── AVAILABLE DATA

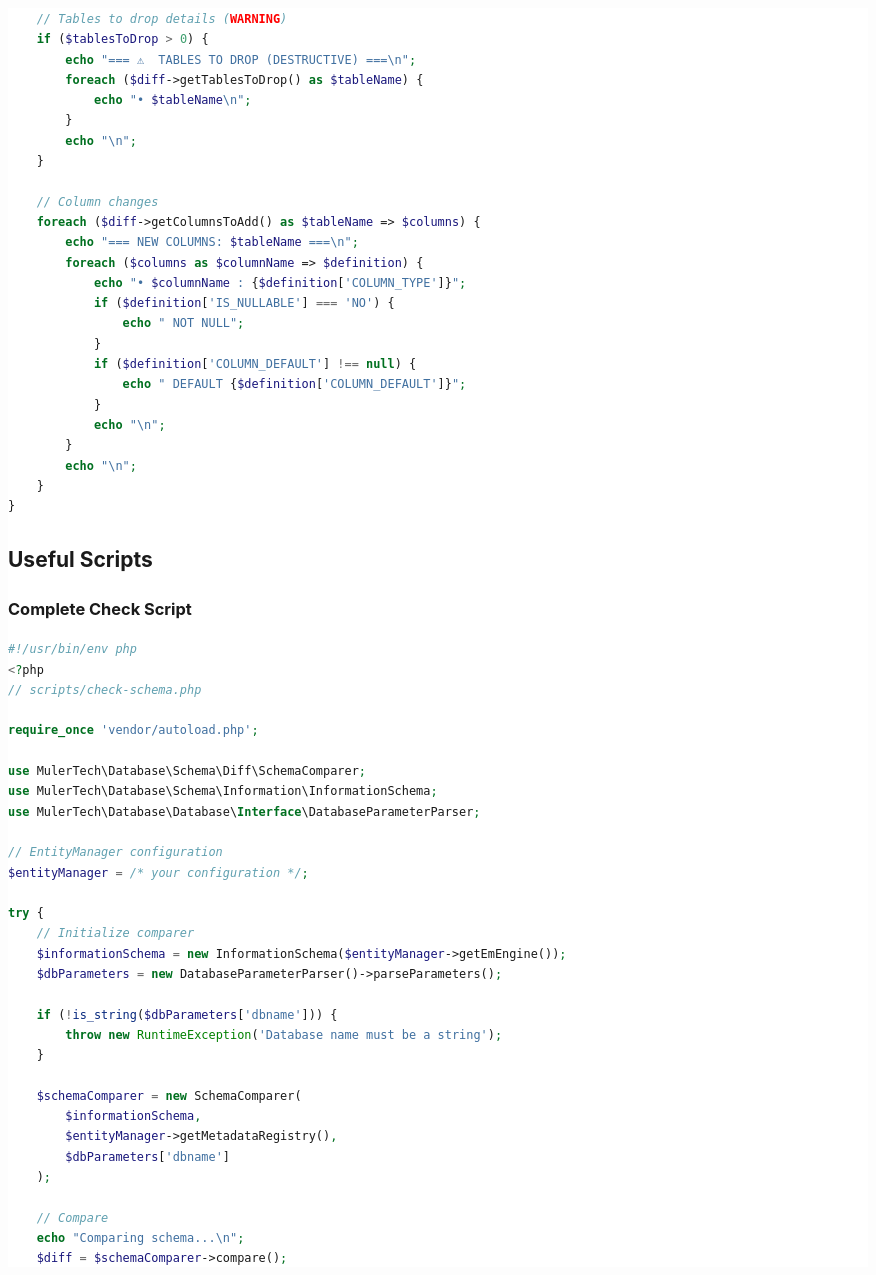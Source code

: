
 ```php
    // Tables to drop details (WARNING)
    if ($tablesToDrop > 0) {
        echo "=== ⚠️  TABLES TO DROP (DESTRUCTIVE) ===\n";
        foreach ($diff->getTablesToDrop() as $tableName) {
            echo "• $tableName\n";
        }
        echo "\n";
    }
    
    // Column changes
    foreach ($diff->getColumnsToAdd() as $tableName => $columns) {
        echo "=== NEW COLUMNS: $tableName ===\n";
        foreach ($columns as $columnName => $definition) {
            echo "• $columnName : {$definition['COLUMN_TYPE']}";
            if ($definition['IS_NULLABLE'] === 'NO') {
                echo " NOT NULL";
            }
            if ($definition['COLUMN_DEFAULT'] !== null) {
                echo " DEFAULT {$definition['COLUMN_DEFAULT']}";
            }
            echo "\n";
        }
        echo "\n";
    }
}
```

## Useful Scripts

### Complete Check Script

```php
#!/usr/bin/env php
<?php
// scripts/check-schema.php

require_once 'vendor/autoload.php';

use MulerTech\Database\Schema\Diff\SchemaComparer;
use MulerTech\Database\Schema\Information\InformationSchema;
use MulerTech\Database\Database\Interface\DatabaseParameterParser;

// EntityManager configuration
$entityManager = /* your configuration */;

try {
    // Initialize comparer
    $informationSchema = new InformationSchema($entityManager->getEmEngine());
    $dbParameters = new DatabaseParameterParser()->parseParameters();
    
    if (!is_string($dbParameters['dbname'])) {
        throw new RuntimeException('Database name must be a string');
    }
    
    $schemaComparer = new SchemaComparer(
        $informationSchema,
        $entityManager->getMetadataRegistry(),
        $dbParameters['dbname']
    );
    
    // Compare
    echo "Comparing schema...\n";
    $diff = $schemaComparer->compare();
```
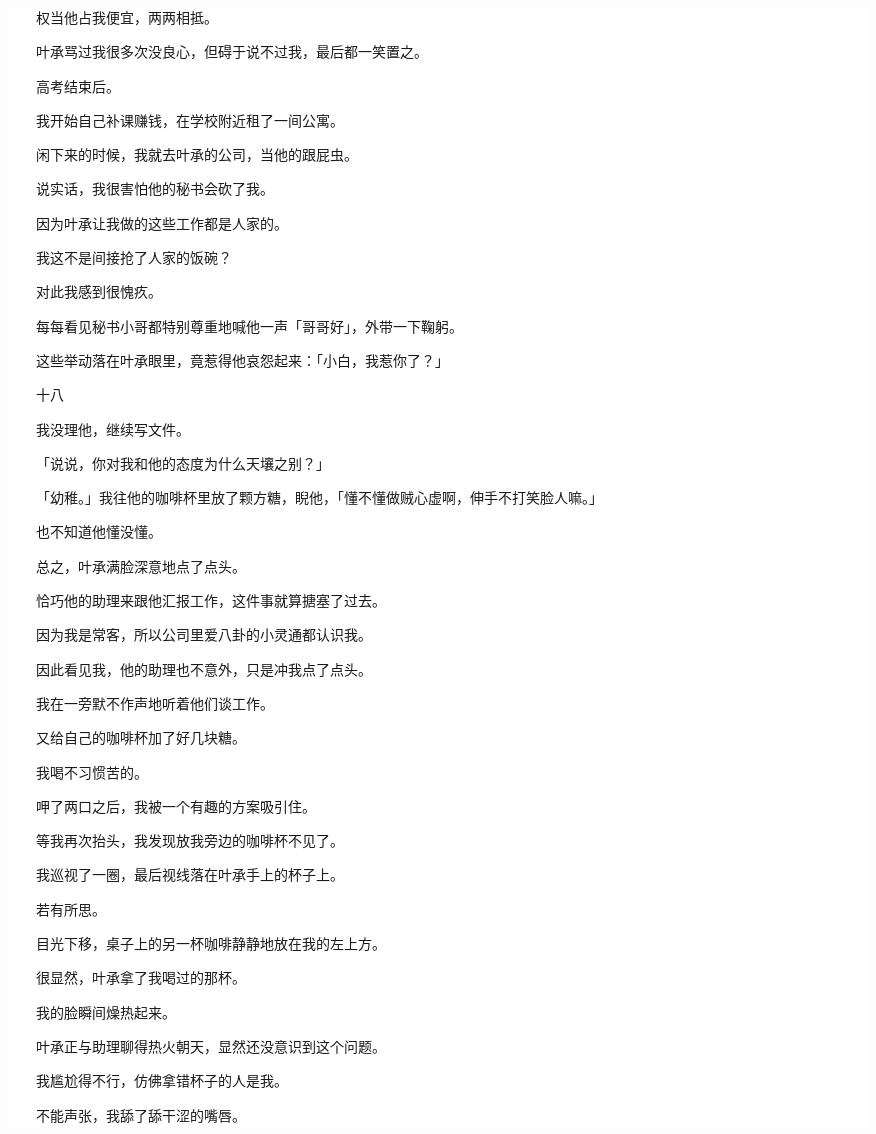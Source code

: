 &emsp;&emsp;权当他占我便宜，两两相抵。  
  
&emsp;&emsp;叶承骂过我很多次没良心，但碍于说不过我，最后都一笑置之。  
  
&emsp;&emsp;高考结束后。  
  
&emsp;&emsp;我开始自己补课赚钱，在学校附近租了一间公寓。  
  
&emsp;&emsp;闲下来的时候，我就去叶承的公司，当他的跟屁虫。  
  
&emsp;&emsp;说实话，我很害怕他的秘书会砍了我。  
  
&emsp;&emsp;因为叶承让我做的这些工作都是人家的。  
  
&emsp;&emsp;我这不是间接抢了人家的饭碗？  
  
&emsp;&emsp;对此我感到很愧疚。  
  
&emsp;&emsp;每每看见秘书小哥都特别尊重地喊他一声「哥哥好」，外带一下鞠躬。  
  
&emsp;&emsp;这些举动落在叶承眼里，竟惹得他哀怨起来：「小白，我惹你了？」  
  
&emsp;&emsp;十八  
  
&emsp;&emsp;我没理他，继续写文件。  
  
&emsp;&emsp;「说说，你对我和他的态度为什么天壤之别？」  
  
&emsp;&emsp;「幼稚。」我往他的咖啡杯里放了颗方糖，睨他，「懂不懂做贼心虚啊，伸手不打笑脸人嘛。」  
  
&emsp;&emsp;也不知道他懂没懂。  
  
&emsp;&emsp;总之，叶承满脸深意地点了点头。  
  
&emsp;&emsp;恰巧他的助理来跟他汇报工作，这件事就算搪塞了过去。  
  
&emsp;&emsp;因为我是常客，所以公司里爱八卦的小灵通都认识我。  
  
&emsp;&emsp;因此看见我，他的助理也不意外，只是冲我点了点头。  
  
&emsp;&emsp;我在一旁默不作声地听着他们谈工作。  
  
&emsp;&emsp;又给自己的咖啡杯加了好几块糖。  
  
&emsp;&emsp;我喝不习惯苦的。  
  
&emsp;&emsp;呷了两口之后，我被一个有趣的方案吸引住。  
  
&emsp;&emsp;等我再次抬头，我发现放我旁边的咖啡杯不见了。  
  
&emsp;&emsp;我巡视了一圈，最后视线落在叶承手上的杯子上。  
  
&emsp;&emsp;若有所思。  
  
&emsp;&emsp;目光下移，桌子上的另一杯咖啡静静地放在我的左上方。  
  
&emsp;&emsp;很显然，叶承拿了我喝过的那杯。  
  
&emsp;&emsp;我的脸瞬间燥热起来。  
  
&emsp;&emsp;叶承正与助理聊得热火朝天，显然还没意识到这个问题。  
  
&emsp;&emsp;我尴尬得不行，仿佛拿错杯子的人是我。  
  
&emsp;&emsp;不能声张，我舔了舔干涩的嘴唇。  
  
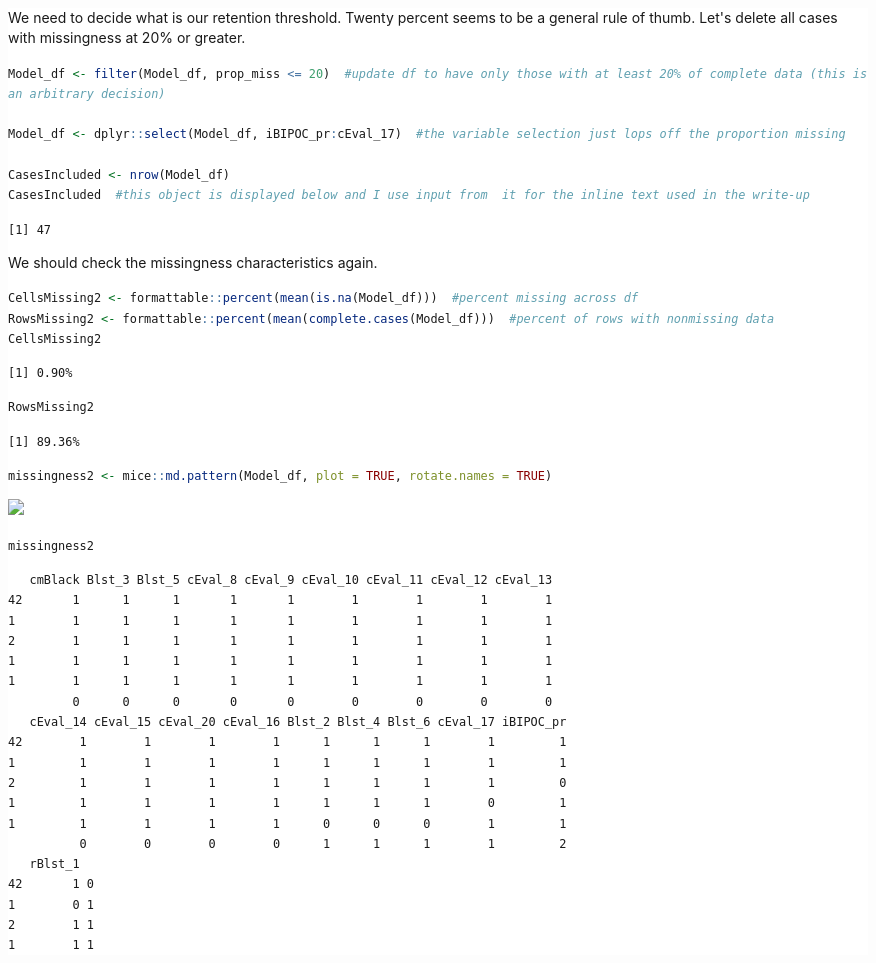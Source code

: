 We need to decide what is our retention threshold. Twenty percent seems to be a general rule of thumb.  Let's delete all cases with missingness at 20% or greater.


```r
Model_df <- filter(Model_df, prop_miss <= 20)  #update df to have only those with at least 20% of complete data (this is an arbitrary decision)

Model_df <- dplyr::select(Model_df, iBIPOC_pr:cEval_17)  #the variable selection just lops off the proportion missing

CasesIncluded <- nrow(Model_df)
CasesIncluded  #this object is displayed below and I use input from  it for the inline text used in the write-up
```

```
[1] 47
```
We should check the missingness characteristics again.


```r
CellsMissing2 <- formattable::percent(mean(is.na(Model_df)))  #percent missing across df
RowsMissing2 <- formattable::percent(mean(complete.cases(Model_df)))  #percent of rows with nonmissing data
CellsMissing2
```

```
[1] 0.90%
```

```r
RowsMissing2
```

```
[1] 89.36%
```


```r
missingness2 <- mice::md.pattern(Model_df, plot = TRUE, rotate.names = TRUE)
```

![](13_HybridModels_files/figure-docx/unnamed-chunk-14-1.png)

```r
missingness2
```

```
   cmBlack Blst_3 Blst_5 cEval_8 cEval_9 cEval_10 cEval_11 cEval_12 cEval_13
42       1      1      1       1       1        1        1        1        1
1        1      1      1       1       1        1        1        1        1
2        1      1      1       1       1        1        1        1        1
1        1      1      1       1       1        1        1        1        1
1        1      1      1       1       1        1        1        1        1
         0      0      0       0       0        0        0        0        0
   cEval_14 cEval_15 cEval_20 cEval_16 Blst_2 Blst_4 Blst_6 cEval_17 iBIPOC_pr
42        1        1        1        1      1      1      1        1         1
1         1        1        1        1      1      1      1        1         1
2         1        1        1        1      1      1      1        1         0
1         1        1        1        1      1      1      1        0         1
1         1        1        1        1      0      0      0        1         1
          0        0        0        0      1      1      1        1         2
   rBlst_1  
42       1 0
1        0 1
2        1 1
1        1 1
```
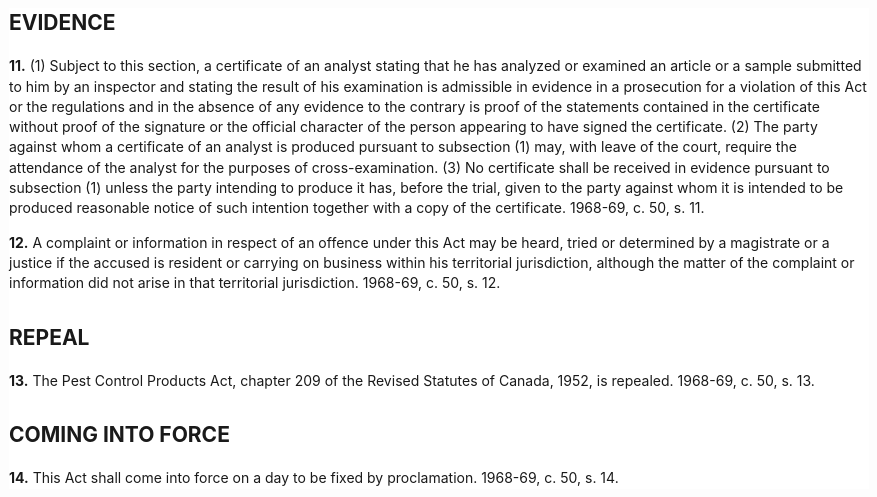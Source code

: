 ## EVIDENCE

**11.** (1) Subject to this section, a certificate
of an analyst stating that he has analyzed or
examined an article or a sample submitted to
him by an inspector and stating the result of
his examination is admissible in evidence in
a prosecution for a violation of this Act or
the regulations and in the absence of any
evidence to the contrary is proof of the
statements contained in the certificate without
proof of the signature or the official character
of the person appearing to have signed the
certificate.
(2) The party against whom a certificate of
an analyst is produced pursuant to subsection
(1) may, with leave of the court, require the
attendance of the analyst for the purposes of
cross-examination.
(3) No certificate shall be received in
evidence pursuant to subsection (1) unless the
party intending to produce it has, before the
trial, given to the party against whom it is
intended to be produced reasonable notice of
such intention together with a copy of the
certificate. 1968-69, c. 50, s. 11.

**12.** A complaint or information in respect
of an offence under this Act may be heard,
tried or determined by a magistrate or a
justice if the accused is resident or carrying
on business within his territorial jurisdiction,
although the matter of the complaint or
information did not arise in that territorial
jurisdiction. 1968-69, c. 50, s. 12.

## REPEAL

**13.** The Pest Control Products Act, chapter
209 of the Revised Statutes of Canada, 1952,
is repealed. 1968-69, c. 50, s. 13.

## COMING INTO FORCE

**14.** This Act shall come into force on a
day to be fixed by proclamation. 1968-69, c.
50, s. 14.
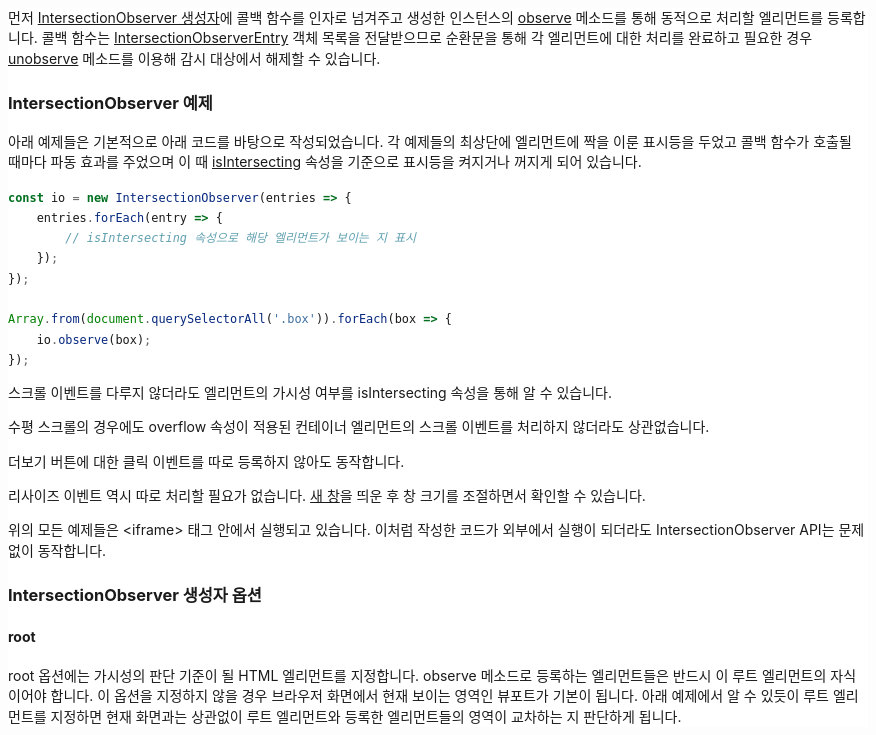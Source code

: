 먼저 [IntersectionObserver 생성자](https://developer.mozilla.org/en-US/docs/Web/API/IntersectionObserver/IntersectionObserver)에 콜백 함수를 인자로 넘겨주고 생성한 인스턴스의 [observe](https://developer.mozilla.org/en-US/docs/Web/API/IntersectionObserver/observe) 메소드를 통해 동적으로 처리할 엘리먼트를 등록합니다. 콜백 함수는 [IntersectionObserverEntry](https://developer.mozilla.org/en-US/docs/Web/API/IntersectionObserverEntry) 객체 목록을 전달받으므로 순환문을 통해 각 엘리먼트에 대한 처리를 완료하고 필요한 경우 [unobserve](https://developer.mozilla.org/en-US/docs/Web/API/IntersectionObserver/unobserve) 메소드를 이용해 감시 대상에서 해제할 수 있습니다.

### IntersectionObserver 예제

아래 예제들은 기본적으로 아래 코드를 바탕으로 작성되었습니다. 각 예제들의 최상단에 엘리먼트에 짝을 이룬 표시등을 두었고 콜백 함수가 호출될 때마다 파동 효과를 주었으며 이 때 [isIntersecting](https://developer.mozilla.org/en-US/docs/Web/API/IntersectionObserverEntry/isIntersecting) 속성을 기준으로 표시등을 켜지거나 꺼지게 되어 있습니다.

```js
const io = new IntersectionObserver(entries => {
    entries.forEach(entry => {
        // isIntersecting 속성으로 해당 엘리먼트가 보이는 지 표시
    });
});

Array.from(document.querySelectorAll('.box')).forEach(box => {
    io.observe(box);
});
```

스크롤 이벤트를 다루지 않더라도 엘리먼트의 가시성 여부를 isIntersecting 속성을 통해 알 수 있습니다.

<iframe class="demo" src="https://cdn.rawgit.com/fallroot/intersectionobserver-examples/master/basic-verticalscroll.html" width="600" height="400" frameborder="0"></iframe>

수평 스크롤의 경우에도 overflow 속성이 적용된 컨테이너 엘리먼트의 스크롤 이벤트를 처리하지 않더라도 상관없습니다.

<iframe class="demo" src="https://cdn.rawgit.com/fallroot/intersectionobserver-examples/master/basic-horizontalscroll.html" width="600" height="200" frameborder="0"></iframe>

더보기 버튼에 대한 클릭 이벤트를 따로 등록하지 않아도 동작합니다.

<iframe class="demo" src="https://cdn.rawgit.com/fallroot/intersectionobserver-examples/master/basic-unfold.html" width="600" height="240" frameborder="0"></iframe>

리사이즈 이벤트 역시 따로 처리할 필요가 없습니다. <a href="https://cdn.rawgit.com/fallroot/intersectionobserver-examples/master/basic-resize.html" target="_blank">새 창</a>을 띄운 후 창 크기를 조절하면서 확인할 수 있습니다.

위의 모든 예제들은 \<iframe> 태그 안에서 실행되고 있습니다. 이처럼 작성한 코드가 외부에서 실행이 되더라도 IntersectionObserver API는 문제없이 동작합니다.

### IntersectionObserver 생성자 옵션

#### root

root 옵션에는 가시성의 판단 기준이 될 HTML 엘리먼트를 지정합니다. observe 메소드로 등록하는 엘리먼트들은 반드시 이 루트 엘리먼트의 자식이어야 합니다. 이 옵션을 지정하지 않을 경우 브라우저 화면에서 현재 보이는 영역인 뷰포트가 기본이 됩니다. 아래 예제에서 알 수 있듯이 루트 엘리먼트를 지정하면 현재 화면과는 상관없이 루트 엘리먼트와 등록한 엘리먼트들의 영역이 교차하는 지 판단하게 됩니다.

<iframe class="demo" src="https://cdn.rawgit.com/fallroot/intersectionobserver-examples/master/option-root.html" width="600" height="400" frameborder="0"></iframe>
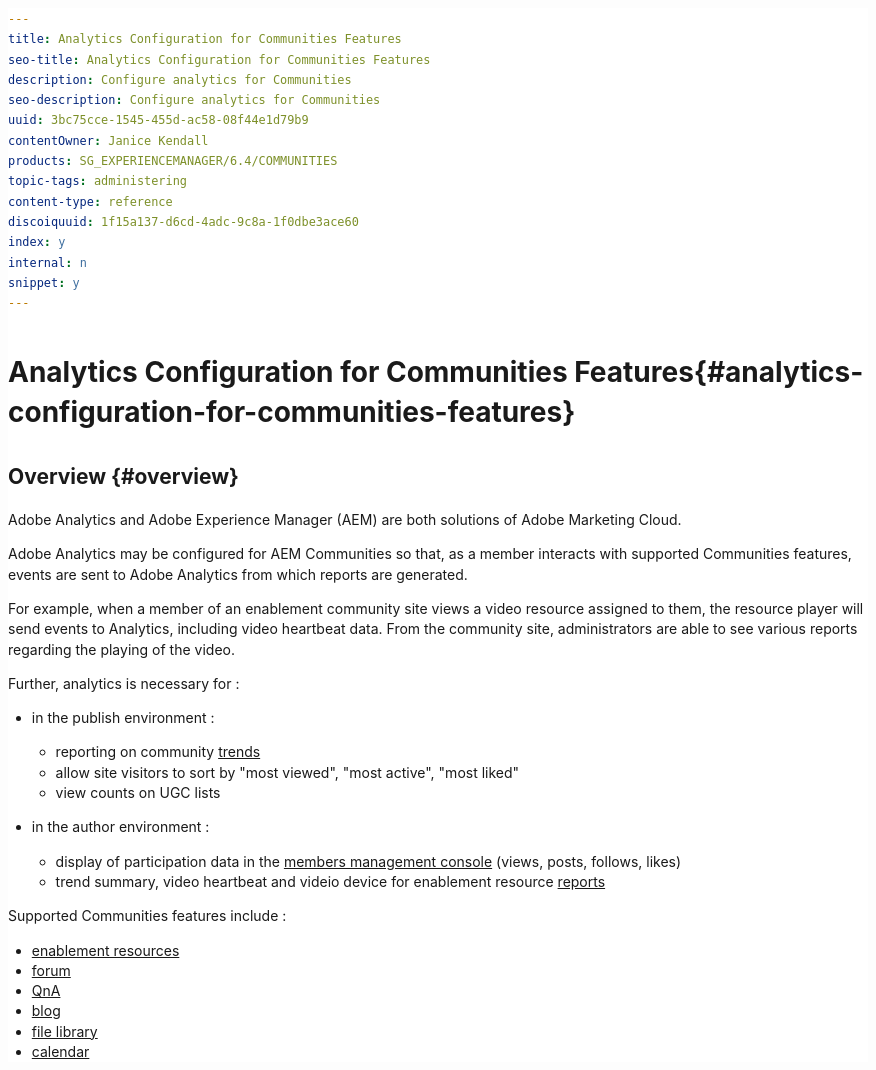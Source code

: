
 ```yaml
---
title: Analytics Configuration for Communities Features
seo-title: Analytics Configuration for Communities Features
description: Configure analytics for Communities
seo-description: Configure analytics for Communities
uuid: 3bc75cce-1545-455d-ac58-08f44e1d79b9
contentOwner: Janice Kendall
products: SG_EXPERIENCEMANAGER/6.4/COMMUNITIES
topic-tags: administering
content-type: reference
discoiquuid: 1f15a137-d6cd-4adc-9c8a-1f0dbe3ace60
index: y
internal: n
snippet: y
---
```


# Analytics Configuration for Communities Features{#analytics-configuration-for-communities-features}

## Overview {#overview}

Adobe Analytics and Adobe Experience Manager (AEM) are both solutions of Adobe Marketing Cloud.

Adobe Analytics may be configured for AEM Communities so that, as a member interacts with supported Communities features, events are sent to Adobe Analytics from which reports are generated.

For example, when a member of an enablement community site views a video resource assigned to them, the resource player will send events to Analytics, including video heartbeat data. From the community site, administrators are able to see various reports regarding the playing of the video.

Further, analytics is necessary for :

* in the publish environment :

    * reporting on community [trends](../../communities/using/trends.md)
    * allow site visitors to sort by "most viewed", "most active", "most liked"
    * view counts on UGC lists

* in the author environment :

    * display of participation data in the [members management console](../../communities/using/members.md) (views, posts, follows, likes)
    * trend summary, video heartbeat and videio device for enablement resource [reports](../../communities/using/reports.md)

Supported Communities features include :

* [enablement resources](../../communities/using/resources.md)
* [forum](../../communities/using/forum.md)
* [QnA](../../communities/using/working-with-qna.md)
* [blog](../../communities/using/blog-feature.md)
* [file library](../../communities/using/file-library.md)
* [calendar](../../communities/using/calendar.md)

────

WORK ITEM: Set down precisely the lines above between the line holding "tried or determined by a magistrate or a" and the line holding "Products Act, chapter", inclusive, and nothing beyond them.

PROBLEM SOLUTION:
tried or determined by a magistrate or a
justice if the accused is resident or carrying
on business within his territorial jurisdiction,
although the matter of the complaint or
information did not arise in that territorial
jurisdiction. 1968-69, c. 50, s. 12.

## REPEAL

**13.** The Pest Control Products Act, chapter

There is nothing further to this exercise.